The VA's computer systems meltdown: What happened and why

Not following best practices can render the best technology useless

At times, the bad news coming from the U.S. Department of Veterans Affairs seems unstoppable: D-grade medical facilities, ongoing security and privacy breaches, and a revolving door of departing leadership. In September, during a hearing by the House Committee on Veterans' Affairs, lawmakers learned about an unscheduled system failure that took down key applications in 17 VA medical facilities for a day.

Characterized by Dr. Ben Davoren, the director of clinical informatics for the San Francisco VA Medical Center, as "the most significant technological threat to patient safety the VA has ever had," the outage has moved some observers to call into question the VA's direction in consolidating its IT operations. Yet the shutdown grew from a simple change management procedure that wasn't properly followed.

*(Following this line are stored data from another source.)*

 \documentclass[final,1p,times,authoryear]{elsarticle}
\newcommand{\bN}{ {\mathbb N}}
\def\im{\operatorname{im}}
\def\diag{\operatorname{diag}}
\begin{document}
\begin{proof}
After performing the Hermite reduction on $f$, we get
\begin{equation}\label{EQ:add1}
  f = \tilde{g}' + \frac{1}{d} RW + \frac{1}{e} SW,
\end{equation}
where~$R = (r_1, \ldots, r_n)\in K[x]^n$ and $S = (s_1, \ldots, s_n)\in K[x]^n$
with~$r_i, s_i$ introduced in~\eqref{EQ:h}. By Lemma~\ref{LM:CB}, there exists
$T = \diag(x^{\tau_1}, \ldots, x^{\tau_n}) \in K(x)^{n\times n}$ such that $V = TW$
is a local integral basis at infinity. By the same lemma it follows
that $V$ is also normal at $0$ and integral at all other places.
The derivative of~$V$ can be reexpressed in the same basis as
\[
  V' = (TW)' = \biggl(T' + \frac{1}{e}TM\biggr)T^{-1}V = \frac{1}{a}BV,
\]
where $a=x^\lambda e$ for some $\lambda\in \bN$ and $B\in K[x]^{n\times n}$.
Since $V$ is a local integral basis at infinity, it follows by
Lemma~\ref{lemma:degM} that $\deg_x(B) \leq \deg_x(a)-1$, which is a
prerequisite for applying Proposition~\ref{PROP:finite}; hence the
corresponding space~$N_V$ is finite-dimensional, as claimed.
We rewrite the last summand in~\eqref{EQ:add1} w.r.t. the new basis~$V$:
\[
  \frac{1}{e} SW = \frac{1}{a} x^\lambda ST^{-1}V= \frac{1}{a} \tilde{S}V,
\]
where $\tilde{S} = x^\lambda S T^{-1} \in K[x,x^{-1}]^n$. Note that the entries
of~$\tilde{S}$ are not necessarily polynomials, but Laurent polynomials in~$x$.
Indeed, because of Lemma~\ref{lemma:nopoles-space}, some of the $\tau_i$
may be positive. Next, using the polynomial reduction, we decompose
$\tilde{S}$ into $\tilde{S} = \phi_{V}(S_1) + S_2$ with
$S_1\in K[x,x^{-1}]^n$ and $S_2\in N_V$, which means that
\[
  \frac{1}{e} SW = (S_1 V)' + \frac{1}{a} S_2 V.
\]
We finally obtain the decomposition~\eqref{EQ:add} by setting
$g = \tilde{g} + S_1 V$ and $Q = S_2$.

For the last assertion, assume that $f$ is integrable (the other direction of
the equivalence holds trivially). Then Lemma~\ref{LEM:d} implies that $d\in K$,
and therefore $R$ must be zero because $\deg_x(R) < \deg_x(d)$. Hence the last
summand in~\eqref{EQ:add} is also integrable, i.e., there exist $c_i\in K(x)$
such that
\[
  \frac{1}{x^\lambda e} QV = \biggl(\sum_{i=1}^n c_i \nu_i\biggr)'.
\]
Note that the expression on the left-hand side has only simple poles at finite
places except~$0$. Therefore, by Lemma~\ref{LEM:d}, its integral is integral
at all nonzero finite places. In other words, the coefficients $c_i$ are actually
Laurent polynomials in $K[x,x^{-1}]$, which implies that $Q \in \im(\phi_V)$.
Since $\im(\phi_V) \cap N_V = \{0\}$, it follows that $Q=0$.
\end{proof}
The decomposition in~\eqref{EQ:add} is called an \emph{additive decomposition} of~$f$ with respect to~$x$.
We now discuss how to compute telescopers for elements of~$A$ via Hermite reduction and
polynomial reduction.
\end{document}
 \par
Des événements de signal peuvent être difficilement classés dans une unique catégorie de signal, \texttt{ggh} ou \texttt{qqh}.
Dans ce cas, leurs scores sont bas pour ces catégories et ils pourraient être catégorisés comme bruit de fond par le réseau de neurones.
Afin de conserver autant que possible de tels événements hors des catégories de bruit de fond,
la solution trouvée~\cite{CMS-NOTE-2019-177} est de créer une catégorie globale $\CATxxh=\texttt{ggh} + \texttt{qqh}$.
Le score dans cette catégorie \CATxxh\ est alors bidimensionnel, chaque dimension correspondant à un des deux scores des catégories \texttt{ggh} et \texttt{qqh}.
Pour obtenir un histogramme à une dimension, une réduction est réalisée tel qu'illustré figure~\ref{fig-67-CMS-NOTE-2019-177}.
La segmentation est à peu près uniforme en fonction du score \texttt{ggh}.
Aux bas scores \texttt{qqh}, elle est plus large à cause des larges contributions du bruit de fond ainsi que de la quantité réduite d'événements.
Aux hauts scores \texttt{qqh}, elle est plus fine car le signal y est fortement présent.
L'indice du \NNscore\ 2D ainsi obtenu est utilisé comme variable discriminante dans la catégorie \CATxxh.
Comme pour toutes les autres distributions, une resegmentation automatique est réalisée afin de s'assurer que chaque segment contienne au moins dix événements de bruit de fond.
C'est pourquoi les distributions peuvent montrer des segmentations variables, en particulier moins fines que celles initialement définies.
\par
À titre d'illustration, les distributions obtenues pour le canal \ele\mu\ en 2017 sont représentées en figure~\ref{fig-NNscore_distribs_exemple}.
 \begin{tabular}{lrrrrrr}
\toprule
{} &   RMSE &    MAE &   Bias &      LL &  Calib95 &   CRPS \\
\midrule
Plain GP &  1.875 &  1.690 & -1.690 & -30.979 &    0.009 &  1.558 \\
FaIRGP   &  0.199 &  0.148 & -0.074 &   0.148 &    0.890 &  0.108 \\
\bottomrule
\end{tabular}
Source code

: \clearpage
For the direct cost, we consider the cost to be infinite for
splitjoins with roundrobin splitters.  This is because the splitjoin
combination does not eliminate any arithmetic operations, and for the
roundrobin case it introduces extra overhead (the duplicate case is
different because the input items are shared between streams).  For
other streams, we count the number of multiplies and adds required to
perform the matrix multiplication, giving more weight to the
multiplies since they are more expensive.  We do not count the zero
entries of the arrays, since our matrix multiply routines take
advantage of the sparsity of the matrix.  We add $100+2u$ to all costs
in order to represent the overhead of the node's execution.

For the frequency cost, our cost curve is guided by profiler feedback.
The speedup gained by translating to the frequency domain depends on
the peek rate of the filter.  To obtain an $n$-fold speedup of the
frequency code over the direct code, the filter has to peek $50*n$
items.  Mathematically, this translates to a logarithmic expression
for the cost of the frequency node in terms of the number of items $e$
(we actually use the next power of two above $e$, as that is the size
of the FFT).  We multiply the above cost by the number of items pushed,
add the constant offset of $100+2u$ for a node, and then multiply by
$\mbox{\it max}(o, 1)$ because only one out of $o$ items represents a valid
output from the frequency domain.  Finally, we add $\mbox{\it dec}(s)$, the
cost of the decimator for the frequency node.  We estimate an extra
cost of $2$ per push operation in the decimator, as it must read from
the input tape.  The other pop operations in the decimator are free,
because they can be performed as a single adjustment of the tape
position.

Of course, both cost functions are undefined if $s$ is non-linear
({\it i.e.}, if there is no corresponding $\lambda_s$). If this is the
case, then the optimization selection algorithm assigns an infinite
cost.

The small, undocumented change ended up bringing down the primary patient applications at 17 VA medical centers in Northern California. As a result, the schedule to centralize IT operations across more than 150 medical facilities into four regional data processing centers has been pulled back while VA IT leaders establish what the right approach is for its regionalization efforts.

The Region 1 Field Operations breakdown of Aug. 31 exposed just how challenging effecting substantial change is in a complex organization the size of the VA Office of Information & Technology (OI&T). Begun in October 2005 and originally scheduled to be completed by October 2008, the "reforming" of the IT organization at the VA involved several substantial goals: the creation of major departments along functional areas such as enterprise development, quality and performance, and IT oversight and compliance; the reassignment of 6,000 technical professionals to a more centralized management; and the adoption of 36 management processes defined in the Information Technology Infrastructure Library (ITIL).

As part of the reform effort, the VA was to shift local control of IT infrastructure operations to regional data-processing centers. Historically, each of the 150 or so medical centers run by the VA had its own IT service, its own budget authority and its own staff, as well as independence with regard to how the IT infrastructure evolved. All of the decisions regarding IT were made between a local IT leadership official and the director of that particular medical center. While that made on-site IT staff responsive to local needs, it made standardization across sites nearly impossible in areas such as security, infrastructure administration and maintenance, and disaster recovery.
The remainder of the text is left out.